> [Brief]: Give every line from the entries that contains "https".

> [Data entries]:
───

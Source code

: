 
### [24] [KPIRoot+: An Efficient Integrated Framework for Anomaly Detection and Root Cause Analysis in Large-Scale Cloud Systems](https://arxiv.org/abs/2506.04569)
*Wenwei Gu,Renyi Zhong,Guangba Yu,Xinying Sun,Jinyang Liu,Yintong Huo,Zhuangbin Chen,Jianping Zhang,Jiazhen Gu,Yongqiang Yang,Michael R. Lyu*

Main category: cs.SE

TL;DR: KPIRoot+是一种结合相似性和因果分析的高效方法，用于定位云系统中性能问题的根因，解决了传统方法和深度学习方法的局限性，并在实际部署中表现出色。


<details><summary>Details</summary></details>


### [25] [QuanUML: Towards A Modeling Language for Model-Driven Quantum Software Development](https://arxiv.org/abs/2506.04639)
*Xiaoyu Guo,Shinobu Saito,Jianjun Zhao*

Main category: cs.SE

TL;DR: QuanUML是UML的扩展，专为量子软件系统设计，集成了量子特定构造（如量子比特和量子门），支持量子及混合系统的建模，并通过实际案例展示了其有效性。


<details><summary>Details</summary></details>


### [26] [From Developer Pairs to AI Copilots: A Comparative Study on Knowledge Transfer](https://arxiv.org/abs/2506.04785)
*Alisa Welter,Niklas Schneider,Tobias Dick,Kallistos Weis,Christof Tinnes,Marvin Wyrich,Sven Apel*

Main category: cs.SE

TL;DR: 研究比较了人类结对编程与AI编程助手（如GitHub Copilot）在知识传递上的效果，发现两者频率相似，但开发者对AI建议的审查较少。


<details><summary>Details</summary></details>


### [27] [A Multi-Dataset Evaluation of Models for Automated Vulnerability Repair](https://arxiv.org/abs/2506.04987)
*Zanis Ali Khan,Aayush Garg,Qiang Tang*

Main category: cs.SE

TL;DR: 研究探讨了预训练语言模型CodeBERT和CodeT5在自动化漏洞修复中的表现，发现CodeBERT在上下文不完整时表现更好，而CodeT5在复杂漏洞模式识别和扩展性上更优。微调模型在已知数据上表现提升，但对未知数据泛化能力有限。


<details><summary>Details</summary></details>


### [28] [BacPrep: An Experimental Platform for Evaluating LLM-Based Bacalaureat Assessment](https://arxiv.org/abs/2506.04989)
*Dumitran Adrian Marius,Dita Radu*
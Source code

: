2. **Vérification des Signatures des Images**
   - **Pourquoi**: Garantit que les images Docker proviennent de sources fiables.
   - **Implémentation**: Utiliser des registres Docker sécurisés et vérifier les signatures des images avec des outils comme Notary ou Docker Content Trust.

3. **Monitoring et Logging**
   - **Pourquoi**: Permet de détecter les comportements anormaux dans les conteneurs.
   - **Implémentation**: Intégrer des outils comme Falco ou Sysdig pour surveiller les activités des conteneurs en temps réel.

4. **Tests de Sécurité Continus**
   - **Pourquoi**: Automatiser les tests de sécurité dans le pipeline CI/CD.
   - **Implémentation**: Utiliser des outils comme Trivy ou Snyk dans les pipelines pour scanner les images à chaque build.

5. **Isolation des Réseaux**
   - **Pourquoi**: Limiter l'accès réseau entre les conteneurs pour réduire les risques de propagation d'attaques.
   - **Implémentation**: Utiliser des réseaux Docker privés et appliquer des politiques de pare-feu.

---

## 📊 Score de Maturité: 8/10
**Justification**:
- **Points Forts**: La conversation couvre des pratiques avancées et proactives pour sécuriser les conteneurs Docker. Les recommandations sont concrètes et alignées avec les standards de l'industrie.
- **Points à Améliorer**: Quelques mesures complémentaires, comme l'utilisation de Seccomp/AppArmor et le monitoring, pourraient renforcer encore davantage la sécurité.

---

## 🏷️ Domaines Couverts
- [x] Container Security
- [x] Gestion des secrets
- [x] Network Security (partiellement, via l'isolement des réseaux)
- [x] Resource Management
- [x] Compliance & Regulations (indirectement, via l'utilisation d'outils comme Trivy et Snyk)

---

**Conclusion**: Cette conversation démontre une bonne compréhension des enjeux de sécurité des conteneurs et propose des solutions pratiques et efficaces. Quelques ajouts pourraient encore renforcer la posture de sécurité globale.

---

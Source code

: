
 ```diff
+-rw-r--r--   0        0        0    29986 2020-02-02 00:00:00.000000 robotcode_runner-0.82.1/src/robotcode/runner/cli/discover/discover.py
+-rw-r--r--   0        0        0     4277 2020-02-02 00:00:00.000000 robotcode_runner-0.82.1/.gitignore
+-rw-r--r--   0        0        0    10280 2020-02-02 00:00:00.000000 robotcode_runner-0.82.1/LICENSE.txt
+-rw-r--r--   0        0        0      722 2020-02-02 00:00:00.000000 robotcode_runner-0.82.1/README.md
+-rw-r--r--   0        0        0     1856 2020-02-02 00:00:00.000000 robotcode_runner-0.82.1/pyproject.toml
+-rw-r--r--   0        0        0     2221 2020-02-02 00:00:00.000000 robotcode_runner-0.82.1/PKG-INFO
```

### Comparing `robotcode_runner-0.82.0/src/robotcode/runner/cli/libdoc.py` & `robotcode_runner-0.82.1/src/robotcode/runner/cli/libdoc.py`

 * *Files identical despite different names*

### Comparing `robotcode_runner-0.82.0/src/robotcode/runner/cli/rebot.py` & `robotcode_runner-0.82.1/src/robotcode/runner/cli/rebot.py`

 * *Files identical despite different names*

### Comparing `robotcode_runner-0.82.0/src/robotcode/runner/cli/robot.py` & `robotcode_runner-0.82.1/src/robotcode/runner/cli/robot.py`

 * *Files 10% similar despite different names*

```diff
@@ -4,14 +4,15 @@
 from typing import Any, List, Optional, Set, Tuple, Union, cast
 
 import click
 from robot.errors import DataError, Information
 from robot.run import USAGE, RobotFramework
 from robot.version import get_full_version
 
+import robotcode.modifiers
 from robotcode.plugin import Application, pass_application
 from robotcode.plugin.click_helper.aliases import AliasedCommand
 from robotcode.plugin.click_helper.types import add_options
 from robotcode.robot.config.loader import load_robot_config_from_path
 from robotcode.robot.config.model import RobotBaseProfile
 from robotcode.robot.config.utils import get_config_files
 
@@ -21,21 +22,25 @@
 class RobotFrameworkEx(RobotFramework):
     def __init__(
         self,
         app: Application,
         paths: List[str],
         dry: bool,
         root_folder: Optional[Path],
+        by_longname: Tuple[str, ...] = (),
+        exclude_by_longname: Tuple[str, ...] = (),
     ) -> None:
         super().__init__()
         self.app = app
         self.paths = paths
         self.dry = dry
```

───

> [Solution for this exercise]:
### [24] [KPIRoot+: An Efficient Integrated Framework for Anomaly Detection and Root Cause Analysis in Large-Scale Cloud Systems](https://arxiv.org/abs/2506.04569)
### [25] [QuanUML: Towards A Modeling Language for Model-Driven Quantum Software Development](https://arxiv.org/abs/2506.04639)
### [26] [From Developer Pairs to AI Copilots: A Comparative Study on Knowledge Transfer](https://arxiv.org/abs/2506.04785)
### [27] [A Multi-Dataset Evaluation of Models for Automated Vulnerability Repair](https://arxiv.org/abs/2506.04987)
### [28] [BacPrep: An Experimental Platform for Evaluating LLM-Based Bacalaureat Assessment](https://arxiv.org/abs/2506.04989)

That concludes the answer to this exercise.